> [TASK]:
Look through the material below for "method". Copy every line that contains it.

[INPUT MATERIAL Boundary: Start]

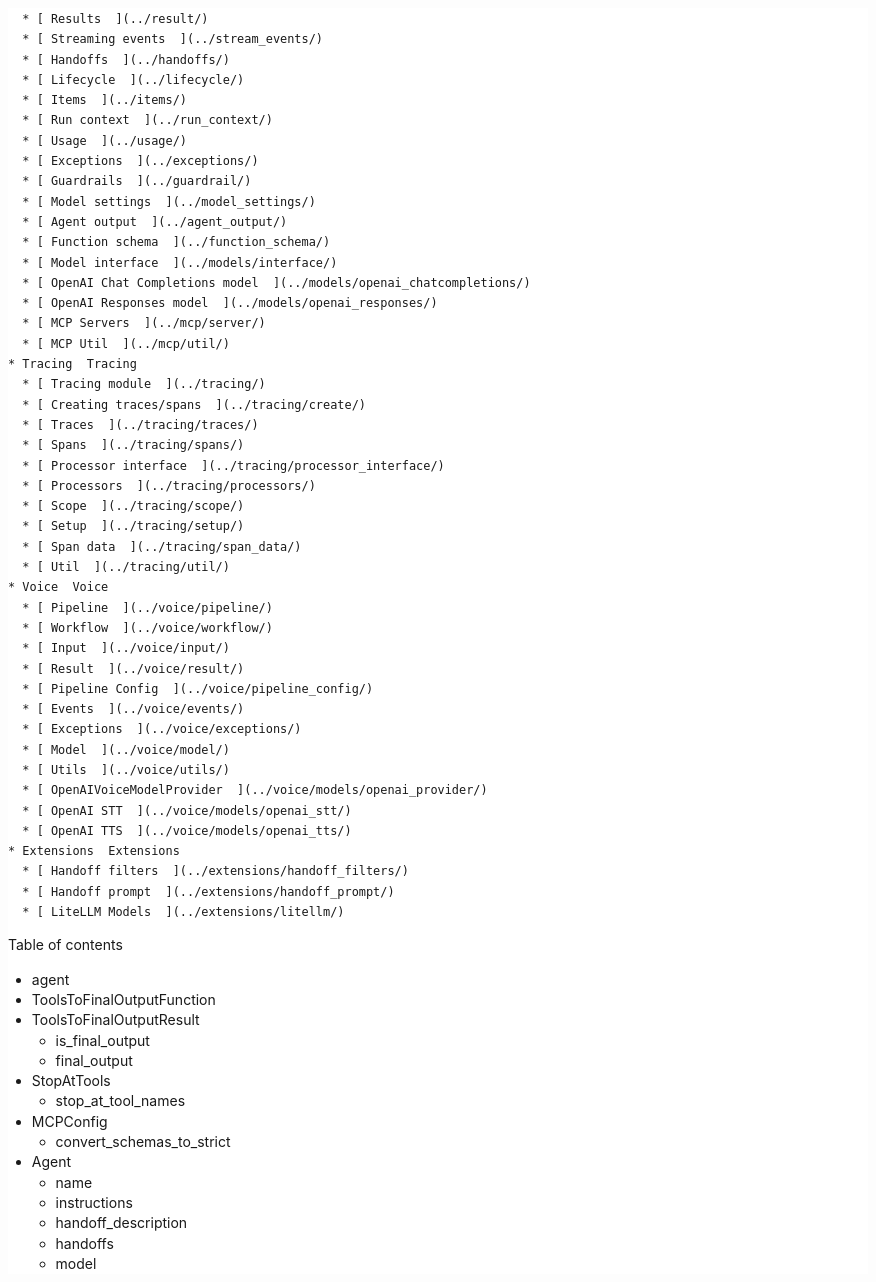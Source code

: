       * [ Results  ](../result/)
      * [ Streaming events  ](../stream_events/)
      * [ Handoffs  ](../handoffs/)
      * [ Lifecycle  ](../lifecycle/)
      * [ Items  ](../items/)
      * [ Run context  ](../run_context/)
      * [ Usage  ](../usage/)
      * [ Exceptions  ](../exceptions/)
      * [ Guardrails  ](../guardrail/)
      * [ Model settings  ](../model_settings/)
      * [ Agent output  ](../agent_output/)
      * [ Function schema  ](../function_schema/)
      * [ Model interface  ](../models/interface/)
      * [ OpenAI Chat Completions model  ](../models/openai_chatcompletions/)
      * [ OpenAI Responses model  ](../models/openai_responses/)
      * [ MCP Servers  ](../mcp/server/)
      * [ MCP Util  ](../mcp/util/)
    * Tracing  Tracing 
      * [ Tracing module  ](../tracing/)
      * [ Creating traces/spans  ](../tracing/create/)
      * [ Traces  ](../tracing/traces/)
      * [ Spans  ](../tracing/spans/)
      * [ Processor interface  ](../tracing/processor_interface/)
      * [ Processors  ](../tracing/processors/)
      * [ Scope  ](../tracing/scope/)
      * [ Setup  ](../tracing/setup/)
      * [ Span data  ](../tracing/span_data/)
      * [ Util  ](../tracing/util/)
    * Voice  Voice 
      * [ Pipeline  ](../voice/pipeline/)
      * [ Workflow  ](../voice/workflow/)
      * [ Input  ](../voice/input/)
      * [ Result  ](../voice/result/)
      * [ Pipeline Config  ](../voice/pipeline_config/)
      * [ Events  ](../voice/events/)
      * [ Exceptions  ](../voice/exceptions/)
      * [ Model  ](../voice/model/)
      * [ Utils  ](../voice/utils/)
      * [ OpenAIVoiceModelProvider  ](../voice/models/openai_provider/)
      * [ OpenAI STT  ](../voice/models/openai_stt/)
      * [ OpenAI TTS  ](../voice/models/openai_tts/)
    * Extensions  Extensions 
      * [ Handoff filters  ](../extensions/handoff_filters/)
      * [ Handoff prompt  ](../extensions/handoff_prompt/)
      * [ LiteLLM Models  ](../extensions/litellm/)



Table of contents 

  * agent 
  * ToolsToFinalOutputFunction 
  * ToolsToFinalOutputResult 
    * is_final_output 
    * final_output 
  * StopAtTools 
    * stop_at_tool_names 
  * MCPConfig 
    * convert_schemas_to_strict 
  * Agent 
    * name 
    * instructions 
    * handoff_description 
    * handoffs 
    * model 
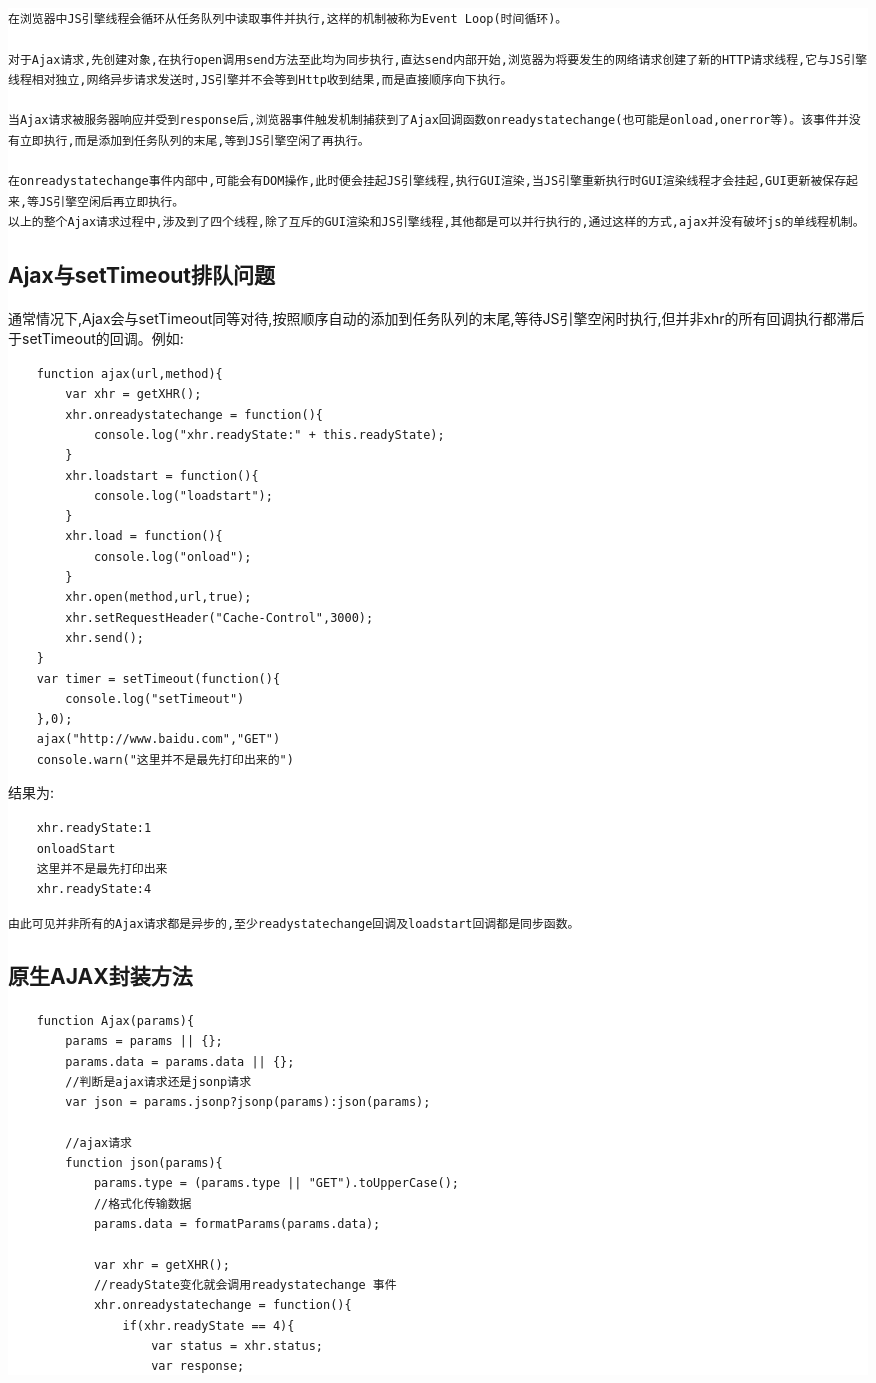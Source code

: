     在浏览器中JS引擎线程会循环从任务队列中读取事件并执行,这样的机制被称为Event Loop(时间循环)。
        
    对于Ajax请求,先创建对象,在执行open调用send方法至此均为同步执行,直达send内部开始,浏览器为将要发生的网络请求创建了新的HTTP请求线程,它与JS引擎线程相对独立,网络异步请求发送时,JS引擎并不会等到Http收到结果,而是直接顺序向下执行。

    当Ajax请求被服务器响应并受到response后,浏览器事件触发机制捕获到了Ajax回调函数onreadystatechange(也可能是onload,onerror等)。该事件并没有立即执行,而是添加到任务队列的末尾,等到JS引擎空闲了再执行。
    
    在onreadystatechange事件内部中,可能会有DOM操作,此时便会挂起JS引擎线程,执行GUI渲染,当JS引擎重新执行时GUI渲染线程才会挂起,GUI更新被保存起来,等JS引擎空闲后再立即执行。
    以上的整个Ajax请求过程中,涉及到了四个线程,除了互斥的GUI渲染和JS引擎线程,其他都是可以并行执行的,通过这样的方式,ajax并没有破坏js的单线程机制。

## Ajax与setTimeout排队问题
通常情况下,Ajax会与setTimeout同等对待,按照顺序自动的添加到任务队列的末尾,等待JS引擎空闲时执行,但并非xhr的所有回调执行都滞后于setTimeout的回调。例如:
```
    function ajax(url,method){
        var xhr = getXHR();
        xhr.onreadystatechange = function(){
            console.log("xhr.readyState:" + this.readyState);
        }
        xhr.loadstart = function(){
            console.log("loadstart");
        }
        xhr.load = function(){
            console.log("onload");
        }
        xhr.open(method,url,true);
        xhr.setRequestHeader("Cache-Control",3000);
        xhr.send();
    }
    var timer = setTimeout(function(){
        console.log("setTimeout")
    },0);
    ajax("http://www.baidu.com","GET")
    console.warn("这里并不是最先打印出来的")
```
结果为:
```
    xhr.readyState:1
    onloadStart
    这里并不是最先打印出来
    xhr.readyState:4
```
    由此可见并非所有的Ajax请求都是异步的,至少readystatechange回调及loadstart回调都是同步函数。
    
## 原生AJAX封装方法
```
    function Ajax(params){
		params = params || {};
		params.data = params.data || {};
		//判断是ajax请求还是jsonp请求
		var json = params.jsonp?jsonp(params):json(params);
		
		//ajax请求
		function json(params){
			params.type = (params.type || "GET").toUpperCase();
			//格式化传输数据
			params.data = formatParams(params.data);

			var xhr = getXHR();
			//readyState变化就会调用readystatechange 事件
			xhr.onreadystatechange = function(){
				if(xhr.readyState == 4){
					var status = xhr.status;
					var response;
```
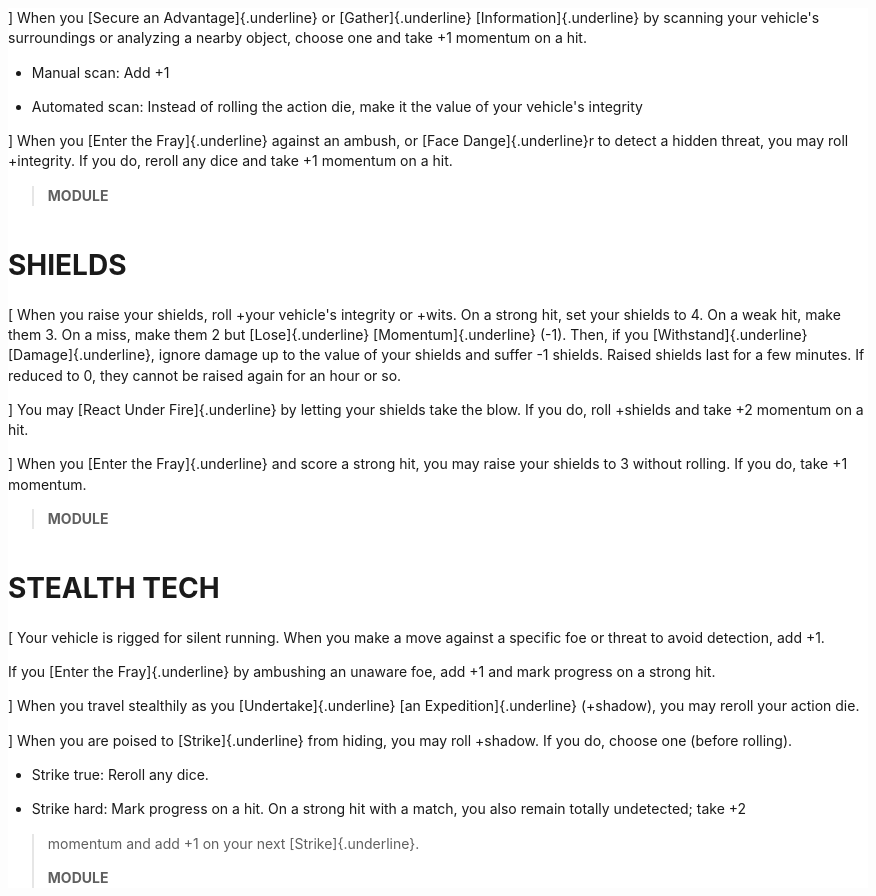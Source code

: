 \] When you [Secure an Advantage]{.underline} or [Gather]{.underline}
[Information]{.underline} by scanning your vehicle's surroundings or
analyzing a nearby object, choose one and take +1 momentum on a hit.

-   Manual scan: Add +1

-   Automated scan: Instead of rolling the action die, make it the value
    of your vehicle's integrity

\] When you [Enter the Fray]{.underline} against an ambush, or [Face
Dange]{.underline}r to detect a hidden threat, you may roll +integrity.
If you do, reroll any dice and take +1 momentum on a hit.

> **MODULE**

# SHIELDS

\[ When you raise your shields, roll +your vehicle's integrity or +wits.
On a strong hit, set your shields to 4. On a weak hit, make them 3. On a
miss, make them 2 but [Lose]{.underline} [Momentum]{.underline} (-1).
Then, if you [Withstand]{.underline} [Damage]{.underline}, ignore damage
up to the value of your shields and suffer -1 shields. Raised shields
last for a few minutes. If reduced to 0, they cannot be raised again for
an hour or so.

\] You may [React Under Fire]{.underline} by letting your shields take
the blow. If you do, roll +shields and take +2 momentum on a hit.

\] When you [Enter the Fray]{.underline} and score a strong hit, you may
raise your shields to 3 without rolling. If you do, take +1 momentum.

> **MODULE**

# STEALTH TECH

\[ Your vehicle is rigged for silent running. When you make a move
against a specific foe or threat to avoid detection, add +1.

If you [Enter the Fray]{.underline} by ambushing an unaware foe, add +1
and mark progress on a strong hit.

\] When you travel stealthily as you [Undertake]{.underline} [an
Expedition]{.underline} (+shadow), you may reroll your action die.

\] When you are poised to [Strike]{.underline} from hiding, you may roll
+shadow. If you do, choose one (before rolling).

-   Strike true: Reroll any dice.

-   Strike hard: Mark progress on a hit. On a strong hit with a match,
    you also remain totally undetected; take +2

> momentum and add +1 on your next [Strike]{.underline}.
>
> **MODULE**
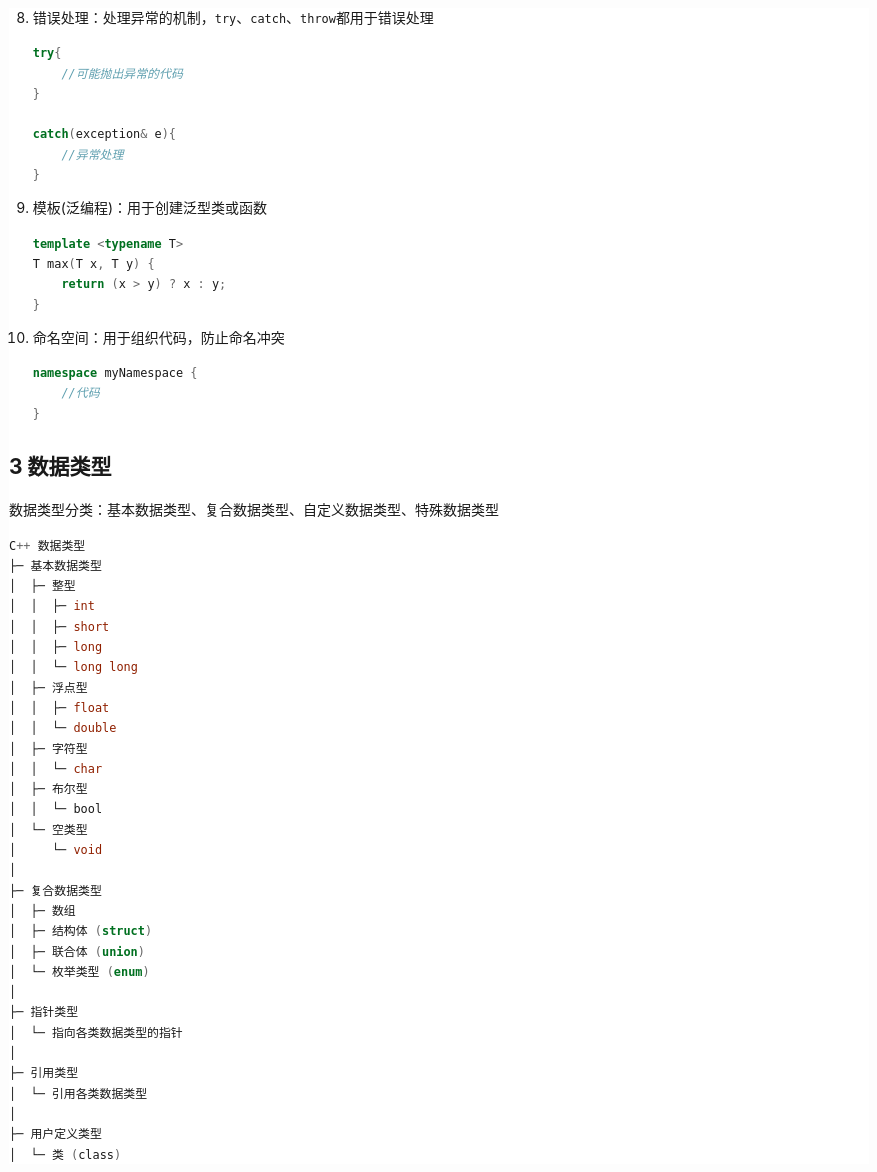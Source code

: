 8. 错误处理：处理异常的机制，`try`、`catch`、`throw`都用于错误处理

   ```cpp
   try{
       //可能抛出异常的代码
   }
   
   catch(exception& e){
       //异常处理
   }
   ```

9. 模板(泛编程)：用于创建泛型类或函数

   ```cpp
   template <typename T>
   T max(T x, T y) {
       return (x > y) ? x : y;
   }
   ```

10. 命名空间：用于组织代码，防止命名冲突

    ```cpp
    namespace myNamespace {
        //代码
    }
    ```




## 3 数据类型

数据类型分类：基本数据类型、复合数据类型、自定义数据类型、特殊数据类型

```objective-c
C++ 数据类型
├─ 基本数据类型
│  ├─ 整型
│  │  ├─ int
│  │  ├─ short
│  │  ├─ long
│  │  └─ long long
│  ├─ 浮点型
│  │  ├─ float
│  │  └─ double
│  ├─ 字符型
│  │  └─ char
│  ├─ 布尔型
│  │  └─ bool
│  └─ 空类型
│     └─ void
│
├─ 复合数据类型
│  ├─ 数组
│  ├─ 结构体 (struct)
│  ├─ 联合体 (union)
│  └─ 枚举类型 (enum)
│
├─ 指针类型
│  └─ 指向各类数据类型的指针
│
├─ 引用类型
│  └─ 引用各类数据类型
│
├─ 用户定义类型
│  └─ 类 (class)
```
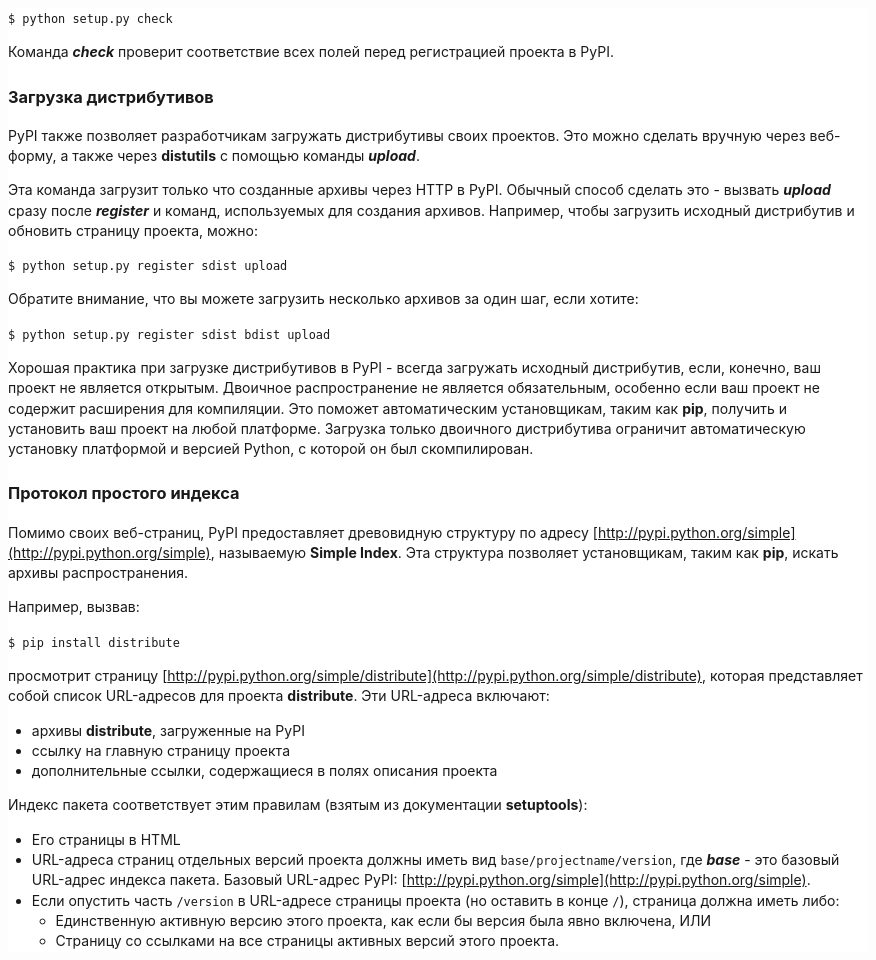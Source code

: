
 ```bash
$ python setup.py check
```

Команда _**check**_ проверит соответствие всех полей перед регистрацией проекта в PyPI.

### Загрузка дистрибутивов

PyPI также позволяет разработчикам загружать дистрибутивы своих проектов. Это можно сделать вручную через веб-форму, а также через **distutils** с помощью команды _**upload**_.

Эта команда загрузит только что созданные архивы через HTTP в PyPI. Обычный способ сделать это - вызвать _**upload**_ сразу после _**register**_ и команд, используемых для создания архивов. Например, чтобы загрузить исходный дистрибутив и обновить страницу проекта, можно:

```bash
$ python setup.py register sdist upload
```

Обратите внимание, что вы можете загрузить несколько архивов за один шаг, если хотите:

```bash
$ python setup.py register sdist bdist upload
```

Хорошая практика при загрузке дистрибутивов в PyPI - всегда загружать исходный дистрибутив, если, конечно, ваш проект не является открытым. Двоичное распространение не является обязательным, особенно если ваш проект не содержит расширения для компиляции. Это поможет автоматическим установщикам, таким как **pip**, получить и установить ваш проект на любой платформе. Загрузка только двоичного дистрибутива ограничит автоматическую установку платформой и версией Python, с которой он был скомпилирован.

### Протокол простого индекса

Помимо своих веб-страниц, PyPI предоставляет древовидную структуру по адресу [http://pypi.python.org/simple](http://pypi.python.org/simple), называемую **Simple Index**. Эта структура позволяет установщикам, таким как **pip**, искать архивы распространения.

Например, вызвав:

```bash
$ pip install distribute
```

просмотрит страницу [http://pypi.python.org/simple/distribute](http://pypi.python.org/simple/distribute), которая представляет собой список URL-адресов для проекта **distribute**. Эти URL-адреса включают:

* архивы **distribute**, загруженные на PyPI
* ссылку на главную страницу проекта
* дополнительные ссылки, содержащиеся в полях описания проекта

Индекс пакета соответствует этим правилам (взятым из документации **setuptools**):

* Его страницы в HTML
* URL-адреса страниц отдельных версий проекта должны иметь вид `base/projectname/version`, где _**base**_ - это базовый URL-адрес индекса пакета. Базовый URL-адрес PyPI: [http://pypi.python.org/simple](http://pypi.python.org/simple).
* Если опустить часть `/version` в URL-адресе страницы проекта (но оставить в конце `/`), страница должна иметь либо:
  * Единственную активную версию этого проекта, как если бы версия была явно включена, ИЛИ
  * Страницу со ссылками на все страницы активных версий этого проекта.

[INPUT MATERIAL Boundary: End]

> [EXPECTED ANSWER]:
    function ajax(url,method){
        xhr.open(method,url,true);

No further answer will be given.